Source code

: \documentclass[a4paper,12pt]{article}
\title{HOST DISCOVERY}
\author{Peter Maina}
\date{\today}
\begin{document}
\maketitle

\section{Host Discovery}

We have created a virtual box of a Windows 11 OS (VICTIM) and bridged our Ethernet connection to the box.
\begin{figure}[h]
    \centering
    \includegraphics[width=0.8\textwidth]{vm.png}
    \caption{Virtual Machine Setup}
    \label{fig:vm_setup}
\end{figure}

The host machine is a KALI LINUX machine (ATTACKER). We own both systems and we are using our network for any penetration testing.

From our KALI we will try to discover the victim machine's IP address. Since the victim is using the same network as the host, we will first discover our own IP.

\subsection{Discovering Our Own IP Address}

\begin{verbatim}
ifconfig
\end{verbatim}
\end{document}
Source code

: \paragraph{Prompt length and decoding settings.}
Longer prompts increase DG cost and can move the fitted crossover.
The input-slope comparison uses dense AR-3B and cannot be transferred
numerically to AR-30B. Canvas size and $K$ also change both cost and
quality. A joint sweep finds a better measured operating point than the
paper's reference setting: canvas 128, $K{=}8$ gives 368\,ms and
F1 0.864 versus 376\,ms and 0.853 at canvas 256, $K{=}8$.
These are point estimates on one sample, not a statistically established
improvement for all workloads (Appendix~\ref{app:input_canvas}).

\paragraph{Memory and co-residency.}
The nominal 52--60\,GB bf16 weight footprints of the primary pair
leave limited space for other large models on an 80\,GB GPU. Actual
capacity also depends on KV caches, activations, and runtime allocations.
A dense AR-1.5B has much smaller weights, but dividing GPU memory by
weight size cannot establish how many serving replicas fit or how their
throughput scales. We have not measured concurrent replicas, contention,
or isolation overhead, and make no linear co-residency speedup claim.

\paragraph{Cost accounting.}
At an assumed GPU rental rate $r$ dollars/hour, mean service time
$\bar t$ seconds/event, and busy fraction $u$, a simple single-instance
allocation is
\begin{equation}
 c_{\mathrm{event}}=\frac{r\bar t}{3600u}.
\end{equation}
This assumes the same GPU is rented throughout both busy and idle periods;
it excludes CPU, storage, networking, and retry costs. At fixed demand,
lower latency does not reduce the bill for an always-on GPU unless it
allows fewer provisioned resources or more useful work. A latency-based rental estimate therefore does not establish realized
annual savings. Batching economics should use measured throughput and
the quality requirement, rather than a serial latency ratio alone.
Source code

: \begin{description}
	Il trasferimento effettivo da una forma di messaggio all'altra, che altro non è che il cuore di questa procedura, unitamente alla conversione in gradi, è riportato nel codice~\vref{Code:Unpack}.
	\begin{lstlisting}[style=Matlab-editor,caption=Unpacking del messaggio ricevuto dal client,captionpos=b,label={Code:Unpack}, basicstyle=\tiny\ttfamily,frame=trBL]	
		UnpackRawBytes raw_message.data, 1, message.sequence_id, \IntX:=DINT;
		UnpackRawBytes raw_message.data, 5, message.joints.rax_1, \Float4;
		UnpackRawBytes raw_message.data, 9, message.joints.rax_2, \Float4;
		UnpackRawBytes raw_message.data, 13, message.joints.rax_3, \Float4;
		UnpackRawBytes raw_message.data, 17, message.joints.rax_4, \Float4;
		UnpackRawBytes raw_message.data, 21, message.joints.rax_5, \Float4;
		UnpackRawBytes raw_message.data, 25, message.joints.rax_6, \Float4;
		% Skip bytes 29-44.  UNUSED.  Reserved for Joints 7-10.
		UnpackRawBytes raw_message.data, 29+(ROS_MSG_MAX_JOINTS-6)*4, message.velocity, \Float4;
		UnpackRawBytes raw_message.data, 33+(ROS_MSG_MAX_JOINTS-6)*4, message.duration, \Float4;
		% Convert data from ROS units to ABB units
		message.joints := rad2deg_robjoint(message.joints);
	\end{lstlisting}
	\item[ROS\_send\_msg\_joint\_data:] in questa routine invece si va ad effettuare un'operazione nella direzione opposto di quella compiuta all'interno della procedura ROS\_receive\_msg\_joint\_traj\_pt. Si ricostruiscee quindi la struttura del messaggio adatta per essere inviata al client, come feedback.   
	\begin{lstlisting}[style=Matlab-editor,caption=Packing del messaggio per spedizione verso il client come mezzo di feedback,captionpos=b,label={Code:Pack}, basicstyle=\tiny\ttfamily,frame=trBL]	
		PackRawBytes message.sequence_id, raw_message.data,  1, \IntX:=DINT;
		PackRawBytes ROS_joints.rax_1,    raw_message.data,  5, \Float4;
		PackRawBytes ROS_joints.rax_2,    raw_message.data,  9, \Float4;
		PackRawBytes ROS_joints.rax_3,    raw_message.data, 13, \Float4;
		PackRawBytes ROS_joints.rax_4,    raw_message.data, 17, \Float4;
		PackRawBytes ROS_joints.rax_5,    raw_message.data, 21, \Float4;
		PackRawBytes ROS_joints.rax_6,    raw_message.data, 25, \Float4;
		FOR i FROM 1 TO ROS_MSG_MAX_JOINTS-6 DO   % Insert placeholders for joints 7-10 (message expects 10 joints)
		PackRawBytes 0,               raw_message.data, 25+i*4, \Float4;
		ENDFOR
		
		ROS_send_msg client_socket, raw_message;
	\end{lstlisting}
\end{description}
****************************************
- [EXERCISE INSTRUCTIONS] Write out the entries above once more, without altering anything.

- [EXERCISE RESPONSE]
Source code

: \documentclass[a4paper,12pt]{article}
\title{HOST DISCOVERY}
\author{Peter Maina}
\date{\today}
\begin{document}
\maketitle

\section{Host Discovery}

We have created a virtual box of a Windows 11 OS (VICTIM) and bridged our Ethernet connection to the box.
\begin{figure}[h]
    \centering
    \includegraphics[width=0.8\textwidth]{vm.png}
    \caption{Virtual Machine Setup}
    \label{fig:vm_setup}
\end{figure}

The host machine is a KALI LINUX machine (ATTACKER). We own both systems and we are using our network for any penetration testing.

From our KALI we will try to discover the victim machine's IP address. Since the victim is using the same network as the host, we will first discover our own IP.

\subsection{Discovering Our Own IP Address}

\begin{verbatim}
ifconfig
\end{verbatim}
\end{document}
Source code

: \paragraph{Prompt length and decoding settings.}
Longer prompts increase DG cost and can move the fitted crossover.
The input-slope comparison uses dense AR-3B and cannot be transferred
numerically to AR-30B. Canvas size and $K$ also change both cost and
quality. A joint sweep finds a better measured operating point than the
paper's reference setting: canvas 128, $K{=}8$ gives 368\,ms and
F1 0.864 versus 376\,ms and 0.853 at canvas 256, $K{=}8$.
These are point estimates on one sample, not a statistically established
improvement for all workloads (Appendix~\ref{app:input_canvas}).

\paragraph{Memory and co-residency.}
The nominal 52--60\,GB bf16 weight footprints of the primary pair
leave limited space for other large models on an 80\,GB GPU. Actual
capacity also depends on KV caches, activations, and runtime allocations.
A dense AR-1.5B has much smaller weights, but dividing GPU memory by
weight size cannot establish how many serving replicas fit or how their
throughput scales. We have not measured concurrent replicas, contention,
or isolation overhead, and make no linear co-residency speedup claim.

\paragraph{Cost accounting.}
At an assumed GPU rental rate $r$ dollars/hour, mean service time
$\bar t$ seconds/event, and busy fraction $u$, a simple single-instance
allocation is
\begin{equation}
 c_{\mathrm{event}}=\frac{r\bar t}{3600u}.
\end{equation}
This assumes the same GPU is rented throughout both busy and idle periods;
it excludes CPU, storage, networking, and retry costs. At fixed demand,
lower latency does not reduce the bill for an always-on GPU unless it
allows fewer provisioned resources or more useful work. A latency-based rental estimate therefore does not establish realized
annual savings. Batching economics should use measured throughput and
the quality requirement, rather than a serial latency ratio alone.
Source code

: \begin{description}
	Il trasferimento effettivo da una forma di messaggio all'altra, che altro non è che il cuore di questa procedura, unitamente alla conversione in gradi, è riportato nel codice~\vref{Code:Unpack}.
	\begin{lstlisting}[style=Matlab-editor,caption=Unpacking del messaggio ricevuto dal client,captionpos=b,label={Code:Unpack}, basicstyle=\tiny\ttfamily,frame=trBL]	
		UnpackRawBytes raw_message.data, 1, message.sequence_id, \IntX:=DINT;
		UnpackRawBytes raw_message.data, 5, message.joints.rax_1, \Float4;
		UnpackRawBytes raw_message.data, 9, message.joints.rax_2, \Float4;
		UnpackRawBytes raw_message.data, 13, message.joints.rax_3, \Float4;
		UnpackRawBytes raw_message.data, 17, message.joints.rax_4, \Float4;
		UnpackRawBytes raw_message.data, 21, message.joints.rax_5, \Float4;
		UnpackRawBytes raw_message.data, 25, message.joints.rax_6, \Float4;
		% Skip bytes 29-44.  UNUSED.  Reserved for Joints 7-10.
		UnpackRawBytes raw_message.data, 29+(ROS_MSG_MAX_JOINTS-6)*4, message.velocity, \Float4;
		UnpackRawBytes raw_message.data, 33+(ROS_MSG_MAX_JOINTS-6)*4, message.duration, \Float4;
		% Convert data from ROS units to ABB units
		message.joints := rad2deg_robjoint(message.joints);
	\end{lstlisting}
	\item[ROS\_send\_msg\_joint\_data:] in questa routine invece si va ad effettuare un'operazione nella direzione opposto di quella compiuta all'interno della procedura ROS\_receive\_msg\_joint\_traj\_pt. Si ricostruiscee quindi la struttura del messaggio adatta per essere inviata al client, come feedback.   
	\begin{lstlisting}[style=Matlab-editor,caption=Packing del messaggio per spedizione verso il client come mezzo di feedback,captionpos=b,label={Code:Pack}, basicstyle=\tiny\ttfamily,frame=trBL]	
		PackRawBytes message.sequence_id, raw_message.data,  1, \IntX:=DINT;
		PackRawBytes ROS_joints.rax_1,    raw_message.data,  5, \Float4;
		PackRawBytes ROS_joints.rax_2,    raw_message.data,  9, \Float4;
		PackRawBytes ROS_joints.rax_3,    raw_message.data, 13, \Float4;
		PackRawBytes ROS_joints.rax_4,    raw_message.data, 17, \Float4;
		PackRawBytes ROS_joints.rax_5,    raw_message.data, 21, \Float4;
		PackRawBytes ROS_joints.rax_6,    raw_message.data, 25, \Float4;
		FOR i FROM 1 TO ROS_MSG_MAX_JOINTS-6 DO   % Insert placeholders for joints 7-10 (message expects 10 joints)
		PackRawBytes 0,               raw_message.data, 25+i*4, \Float4;
		ENDFOR
		
		ROS_send_msg client_socket, raw_message;
	\end{lstlisting}
\end{description}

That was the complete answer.